'''
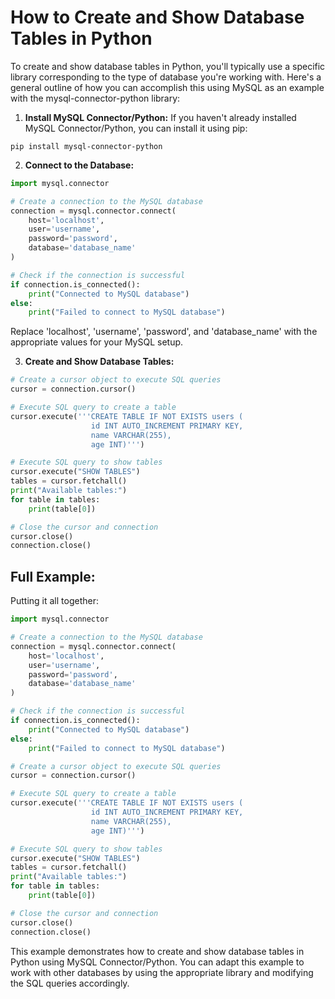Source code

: # How to Create and Show Database Tables in Python

To create and show database tables in Python, you'll typically use a specific library corresponding to the type of database you're working with. Here's a general outline of how you can accomplish this using MySQL as an example with the mysql-connector-python library:

1. **Install MySQL Connector/Python:**
If you haven't already installed MySQL Connector/Python, you can install it using pip:

```
pip install mysql-connector-python
```

2. **Connect to the Database:**

```python
import mysql.connector

# Create a connection to the MySQL database
connection = mysql.connector.connect(
    host='localhost',
    user='username',
    password='password',
    database='database_name'
)

# Check if the connection is successful
if connection.is_connected():
    print("Connected to MySQL database")
else:
    print("Failed to connect to MySQL database")
```

Replace 'localhost', 'username', 'password', and 'database_name' with the appropriate values for your MySQL setup.

3. **Create and Show Database Tables:**

```python
# Create a cursor object to execute SQL queries
cursor = connection.cursor()

# Execute SQL query to create a table
cursor.execute('''CREATE TABLE IF NOT EXISTS users (
                  id INT AUTO_INCREMENT PRIMARY KEY,
                  name VARCHAR(255),
                  age INT)''')

# Execute SQL query to show tables
cursor.execute("SHOW TABLES")
tables = cursor.fetchall()
print("Available tables:")
for table in tables:
    print(table[0])

# Close the cursor and connection
cursor.close()
connection.close()
```

## Full Example:
Putting it all together:

```python
import mysql.connector

# Create a connection to the MySQL database
connection = mysql.connector.connect(
    host='localhost',
    user='username',
    password='password',
    database='database_name'
)

# Check if the connection is successful
if connection.is_connected():
    print("Connected to MySQL database")
else:
    print("Failed to connect to MySQL database")

# Create a cursor object to execute SQL queries
cursor = connection.cursor()

# Execute SQL query to create a table
cursor.execute('''CREATE TABLE IF NOT EXISTS users (
                  id INT AUTO_INCREMENT PRIMARY KEY,
                  name VARCHAR(255),
                  age INT)''')

# Execute SQL query to show tables
cursor.execute("SHOW TABLES")
tables = cursor.fetchall()
print("Available tables:")
for table in tables:
    print(table[0])

# Close the cursor and connection
cursor.close()
connection.close()
```

This example demonstrates how to create and show database tables in Python using MySQL Connector/Python. You can adapt this example to work with other databases by using the appropriate library and modifying the SQL queries accordingly.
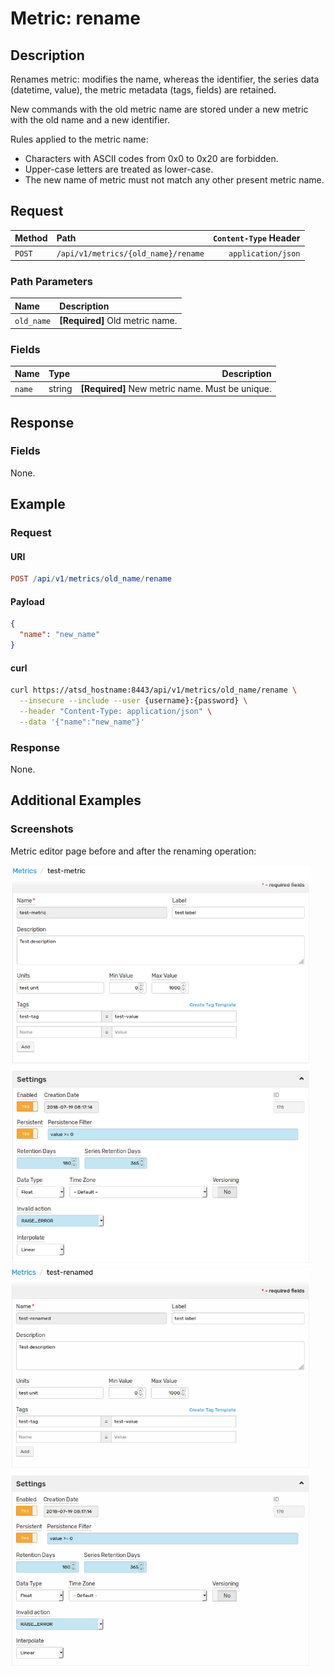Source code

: # Metric: rename

## Description

Renames metric: modifies the name, whereas the identifier, the series data (datetime, value), the metric metadata (tags, fields) are retained.

New commands with the old metric name are stored under a new metric with the old name and a new identifier.

Rules applied to the metric name:

* Characters with ASCII codes from 0x0 to 0x20 are forbidden.
* Upper-case letters are treated as lower-case.
* The new name of metric must not match any other present metric name.

## Request

| **Method** | **Path** | **`Content-Type` Header** |
|:---|:---|---:|
| `POST` | `/api/v1/metrics/{old_name}/rename` | `application/json` |

### Path Parameters

| **Name** | **Description** |
|:---|:---|
| `old_name` | **[Required]** Old metric name. |

### Fields

| **Name** | **Type** | **Description** |
|:---|:---|---:|
| `name` | string | **[Required]** New metric name. Must be unique. |

## Response

### Fields

None.

## Example

### Request

#### URI

```elm
POST /api/v1/metrics/old_name/rename
```

#### Payload

```json
{
  "name": "new_name"
}
```

#### curl

```bash
curl https://atsd_hostname:8443/api/v1/metrics/old_name/rename \
  --insecure --include --user {username}:{password} \
  --header "Content-Type: application/json" \
  --data '{"name":"new_name"}'
```

### Response

None.

## Additional Examples

### Screenshots

Metric editor page before and after the renaming operation:

<img src="../../../images/metric_rename_old_name.png" alt="Metric name is test-metric, ID is 178" height="640" width="480"/>
<img src="../../../images/metric_rename_new_name.png" alt="Metric name is test-renamed, ID is 178" height="640" width="480"/>
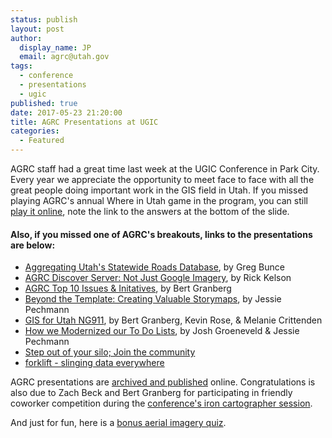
 ```yaml
---
status: publish
layout: post
author:
  display_name: JP
  email: agrc@utah.gov
tags:
  - conference
  - presentations
  - ugic
published: true
date: 2017-05-23 21:20:00
title: AGRC Presentations at UGIC
categories:
  - Featured
---
```


AGRC staff had a great time last week at the UGIC Conference in Park City. Every year we appreciate the opportunity to meet face to face with all the great people doing important work in the GIS field in Utah. If you missed playing AGRC's annual Where in Utah game in the program, you can still [play it online](https://docs.google.com/presentation/d/1Z7QlDokFa4pedUd210-DauqB5x3Be5Aco7JhLGdVc5s/edit?usp=sharing), note the link to the answers at the bottom of the slide. 

#### Also, if you missed one of AGRC's breakouts, links to the presentations are below:

- [Aggregating Utah's Statewide Roads Database](https://docs.google.com/presentation/d/1G8Y8pDN4VXwESILtfs1MdM69Jkfl3XukPyOy1vxrbYM/edit?usp=sharing), by Greg Bunce
- [AGRC Discover Server: Not Just Google Imagery](https://drive.google.com/open?id=1Dw9gsHwITAcQU0Rh4uIol3-QnnTier21sRD6rTHEULQ), by Rick Kelson
- [AGRC Top 10 Issues & Initatives](https://drive.google.com/open?id=14ZHq1B3rEf1xyU13T-9mP6AJ7njcfcjuZ1PNtWXRBfY), by Bert Granberg
- [Beyond the Template: Creating Valuable Storymaps](https://docs.google.com/presentation/d/1tq4iNeFHuzZ7ZlpTOLZGfymlzjpa0VwySsb4XJ1wtvA/edit?usp=sharing), by Jessie Pechmann
- [GIS for Utah NG911](https://docs.google.com/presentation/d/14obhOgTXFGCxi1r3aQBCZnAAN3tz2snQv592vJZay78/edit?usp=sharing), by Bert Granberg, Kevin Rose, & Melanie Crittenden
- [How we Modernized our To Do Lists](https://drive.google.com/open?id=15z02TStTMsuHTMnAIwwwyN8Ka_pO85IDNrYJpKG6LoQ), by Josh Groeneveld & Jessie Pechmann
- [Step out of your silo; Join the community](http://agrc.github.io/Presentations/UGIC/2017/silo/#0)
- [forklift - slinging data everywhere](http://agrc.github.io/Presentations/UGIC/2017/forklift/#0)

AGRC presentations are [archived and published](http://agrc.github.io/Presentations/) online. Congratulations is also due to Zach Beck and Bert Granberg for participating in friendly coworker competition during the [conference's iron cartographer session](http://ugic.org/conference/congratulations-to-the-2017-map-gallery-winners/). 

And just for fun, here is a [bonus aerial imagery quiz](https://www.geolounge.com/geo-quiz-name-the-human-activity-visible-from-space/). 


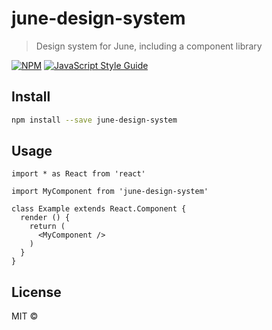 # june-design-system

> Design system for June, including a component library

[![NPM](https://img.shields.io/npm/v/june-design-system.svg)](https://www.npmjs.com/package/june-design-system) [![JavaScript Style Guide](https://img.shields.io/badge/code_style-standard-brightgreen.svg)](https://standardjs.com)

## Install

```bash
npm install --save june-design-system
```

## Usage

```tsx
import * as React from 'react'

import MyComponent from 'june-design-system'

class Example extends React.Component {
  render () {
    return (
      <MyComponent />
    )
  }
}
```

## License

MIT © [](https://github.com/)
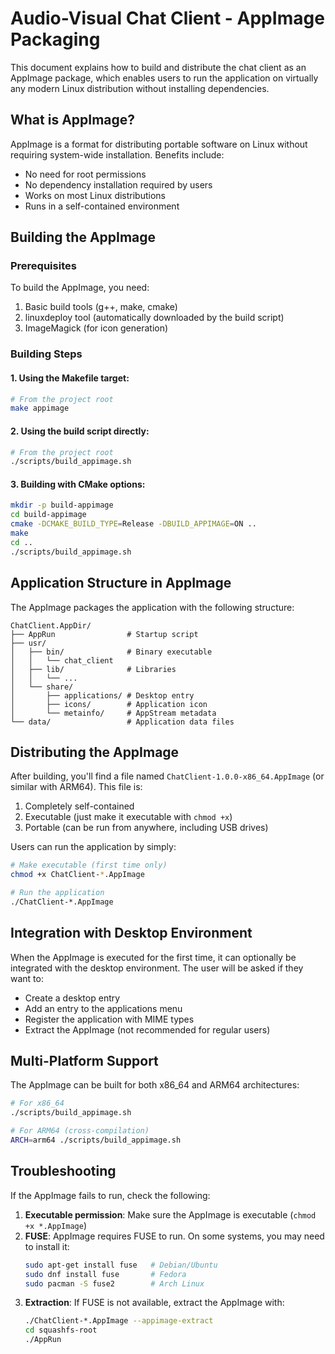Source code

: # Audio-Visual Chat Client - AppImage Packaging

This document explains how to build and distribute the chat client as an AppImage package, which enables users to run the application on virtually any modern Linux distribution without installing dependencies.

## What is AppImage?

AppImage is a format for distributing portable software on Linux without requiring system-wide installation. Benefits include:
- No need for root permissions
- No dependency installation required by users
- Works on most Linux distributions
- Runs in a self-contained environment

## Building the AppImage

### Prerequisites

To build the AppImage, you need:

1. Basic build tools (g++, make, cmake)
2. linuxdeploy tool (automatically downloaded by the build script)
3. ImageMagick (for icon generation)

### Building Steps

#### 1. Using the Makefile target:
```bash
# From the project root
make appimage
```

#### 2. Using the build script directly:
```bash
# From the project root
./scripts/build_appimage.sh
```

#### 3. Building with CMake options:
```bash
mkdir -p build-appimage
cd build-appimage
cmake -DCMAKE_BUILD_TYPE=Release -DBUILD_APPIMAGE=ON ..
make
cd ..
./scripts/build_appimage.sh
```

## Application Structure in AppImage

The AppImage packages the application with the following structure:

```
ChatClient.AppDir/
├── AppRun                # Startup script
├── usr/
│   ├── bin/              # Binary executable
│   │   └── chat_client
│   ├── lib/              # Libraries
│   │   └── ...
│   └── share/
│       ├── applications/ # Desktop entry
│       ├── icons/        # Application icon
│       └── metainfo/     # AppStream metadata
└── data/                 # Application data files
```

## Distributing the AppImage

After building, you'll find a file named `ChatClient-1.0.0-x86_64.AppImage` (or similar with ARM64). This file is:

1. Completely self-contained
2. Executable (just make it executable with `chmod +x`)
3. Portable (can be run from anywhere, including USB drives)

Users can run the application by simply:
```bash
# Make executable (first time only)
chmod +x ChatClient-*.AppImage

# Run the application
./ChatClient-*.AppImage
```

## Integration with Desktop Environment

When the AppImage is executed for the first time, it can optionally be integrated with the desktop environment. The user will be asked if they want to:

- Create a desktop entry
- Add an entry to the applications menu
- Register the application with MIME types
- Extract the AppImage (not recommended for regular users)

## Multi-Platform Support

The AppImage can be built for both x86_64 and ARM64 architectures:

```bash
# For x86_64
./scripts/build_appimage.sh

# For ARM64 (cross-compilation)
ARCH=arm64 ./scripts/build_appimage.sh
```

## Troubleshooting

If the AppImage fails to run, check the following:

1. **Executable permission**: Make sure the AppImage is executable (`chmod +x *.AppImage`)
2. **FUSE**: AppImage requires FUSE to run. On some systems, you may need to install it:
   ```bash
   sudo apt-get install fuse   # Debian/Ubuntu
   sudo dnf install fuse       # Fedora
   sudo pacman -S fuse2        # Arch Linux
   ```
3. **Extraction**: If FUSE is not available, extract the AppImage with:
   ```bash
   ./ChatClient-*.AppImage --appimage-extract
   cd squashfs-root
   ./AppRun
   ```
'''
ACTIVITY
Lines in the data that hold "first" must be located and copied.

ANSWER SECTION
# Make executable (first time only)
When the AppImage is executed for the first time, it can optionally be integrated with the desktop environment. The user will be asked if they want to:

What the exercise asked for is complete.